## Task requirements:
How many lines of these entries include the string "Analogue"? State the number alone.

** Data extract follows **

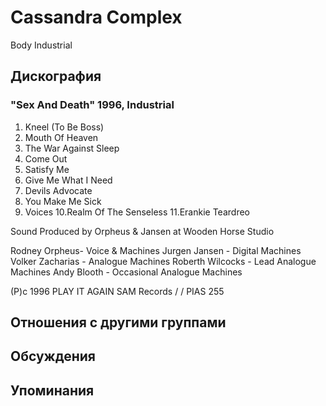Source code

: # Cassandra Complex

Body Industrial

## Дискография

### "Sex And Death" 1996, Industrial

1.  Kneel (To Be Boss)
2.  Mouth Of Heaven
3.  The War Against Sleep
4.  Come Out
5.  Satisfy Me
6.  Give Me What I Need
7.  Devils Advocate
8.  You Make Me Sick
9.  Voices
10.Realm Of The Senseless
11.Erankie Teardreo

Sound Produced by Orpheus & Jansen at Wooden Horse Studio

Rodney Orpheus- Voice & Machines
Jurgen Jansen - Digital Machines
Volker Zacharias - Analogue Machines
Roberth Wilcocks - Lead Analogue Machines
Andy Blooth - Occasional Analogue Machines

(P)c 1996 PLAY IT AGAIN SAM Records / / PIAS 255


## Отношения с другими группами


## Обсуждения


## Упоминания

** End of Data extract **

## Result for this exercise:
3